## What you will do
Reproduce every record below exactly, with the pictures left out.

## Data for the task
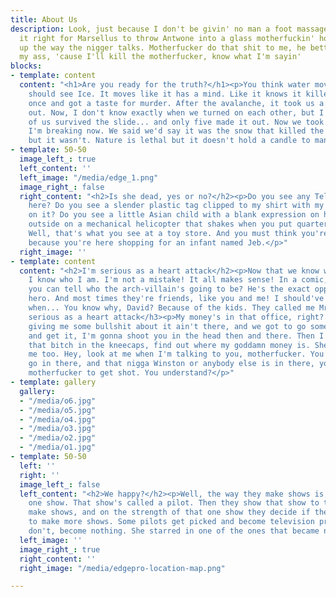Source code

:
 ```yaml
---
title: About Us
description: Look, just because I don't be givin' no man a foot massage don't make
  it right for Marsellus to throw Antwone into a glass motherfuckin' house, fuckin'
  up the way the nigger talks. Motherfucker do that shit to me, he better paralyze
  my ass, 'cause I'll kill the motherfucker, know what I'm sayin'
blocks:
- template: content
  content: "<h1>Are you ready for the truth?</h1><p>You think water moves fast? You
    should see Ice. It moves like it has a mind. Like it knows it killed the world
    once and got a taste for murder. After the avalanche, it took us a week to climb
    out. Now, I don't know exactly when we turned on each other, but I know that seven
    of us survived the slide... and only five made it out. Now we took an oath, that
    I'm breaking now. We said we'd say it was the snow that killed the other two,
    but it wasn't. Nature is lethal but it doesn't hold a candle to man.</p>"
- template: 50-50
  image_left_: true
  left_content: ''
  left_image: "/media/edge_1.png"
  image_right_: false
  right_content: "<h2>Is she dead, yes or no?</h2><p>Do you see any Teletubbies in
    here? Do you see a slender plastic tag clipped to my shirt with my name printed
    on it? Do you see a little Asian child with a blank expression on his face sitting
    outside on a mechanical helicopter that shakes when you put quarters in it? No?
    Well, that's what you see at a toy store. And you must think you're in a toy store,
    because you're here shopping for an infant named Jeb.</p>"
  right_image: ''
- template: content
  content: "<h2>I'm serious as a heart attack</h2><p>Now that we know who you are,
    I know who I am. I'm not a mistake! It all makes sense! In a comic, you know how
    you can tell who the arch-villain's going to be? He's the exact opposite of the
    hero. And most times they're friends, like you and me! I should've known way back
    when... You know why, David? Because of the kids. They called me Mr Glass.</p><h3>I'm
    serious as a heart attack</h3><p>My money's in that office, right? If she start
    giving me some bullshit about it ain't there, and we got to go someplace else
    and get it, I'm gonna shoot you in the head then and there. Then I'm gonna shoot
    that bitch in the kneecaps, find out where my goddamn money is. She gonna tell
    me too. Hey, look at me when I'm talking to you, motherfucker. You listen: we
    go in there, and that nigga Winston or anybody else is in there, you the first
    motherfucker to get shot. You understand?</p>"
- template: gallery
  gallery:
  - "/media/o6.jpg"
  - "/media/o5.jpg"
  - "/media/o4.jpg"
  - "/media/o3.jpg"
  - "/media/o2.jpg"
  - "/media/o1.jpg"
- template: 50-50
  left: ''
  right: ''
  image_left_: false
  left_content: "<h2>We happy?</h2><p>Well, the way they make shows is, they make
    one show. That show's called a pilot. Then they show that show to the people who
    make shows, and on the strength of that one show they decide if they're going
    to make more shows. Some pilots get picked and become television programs. Some
    don't, become nothing. She starred in one of the ones that became nothing.</p>"
  left_image: ''
  image_right_: true
  right_content: ''
  right_image: "/media/edgepro-location-map.png"

---
```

## Answer section
Source code

:
 ```yaml
---
title: About Us
description: Look, just because I don't be givin' no man a foot massage don't make
  it right for Marsellus to throw Antwone into a glass motherfuckin' house, fuckin'
  up the way the nigger talks. Motherfucker do that shit to me, he better paralyze
  my ass, 'cause I'll kill the motherfucker, know what I'm sayin'
blocks:
- template: content
  content: "<h1>Are you ready for the truth?</h1><p>You think water moves fast? You
    should see Ice. It moves like it has a mind. Like it knows it killed the world
    once and got a taste for murder. After the avalanche, it took us a week to climb
    out. Now, I don't know exactly when we turned on each other, but I know that seven
    of us survived the slide... and only five made it out. Now we took an oath, that
    I'm breaking now. We said we'd say it was the snow that killed the other two,
    but it wasn't. Nature is lethal but it doesn't hold a candle to man.</p>"
- template: 50-50
  image_left_: true
  left_content: ''
  left_image: "/media/edge_1.png"
  image_right_: false
  right_content: "<h2>Is she dead, yes or no?</h2><p>Do you see any Teletubbies in
    here? Do you see a slender plastic tag clipped to my shirt with my name printed
    on it? Do you see a little Asian child with a blank expression on his face sitting
    outside on a mechanical helicopter that shakes when you put quarters in it? No?
    Well, that's what you see at a toy store. And you must think you're in a toy store,
    because you're here shopping for an infant named Jeb.</p>"
  right_image: ''
- template: content
  content: "<h2>I'm serious as a heart attack</h2><p>Now that we know who you are,
    I know who I am. I'm not a mistake! It all makes sense! In a comic, you know how
    you can tell who the arch-villain's going to be? He's the exact opposite of the
    hero. And most times they're friends, like you and me! I should've known way back
    when... You know why, David? Because of the kids. They called me Mr Glass.</p><h3>I'm
    serious as a heart attack</h3><p>My money's in that office, right? If she start
    giving me some bullshit about it ain't there, and we got to go someplace else
    and get it, I'm gonna shoot you in the head then and there. Then I'm gonna shoot
    that bitch in the kneecaps, find out where my goddamn money is. She gonna tell
    me too. Hey, look at me when I'm talking to you, motherfucker. You listen: we
    go in there, and that nigga Winston or anybody else is in there, you the first
    motherfucker to get shot. You understand?</p>"
- template: gallery
  gallery:
  - "/media/o6.jpg"
  - "/media/o5.jpg"
  - "/media/o4.jpg"
  - "/media/o3.jpg"
  - "/media/o2.jpg"
  - "/media/o1.jpg"
- template: 50-50
  left: ''
  right: ''
  image_left_: false
  left_content: "<h2>We happy?</h2><p>Well, the way they make shows is, they make
    one show. That show's called a pilot. Then they show that show to the people who
    make shows, and on the strength of that one show they decide if they're going
    to make more shows. Some pilots get picked and become television programs. Some
    don't, become nothing. She starred in one of the ones that became nothing.</p>"
  left_image: ''
  image_right_: true
  right_content: ''
  right_image: "/media/edgepro-location-map.png"

---
```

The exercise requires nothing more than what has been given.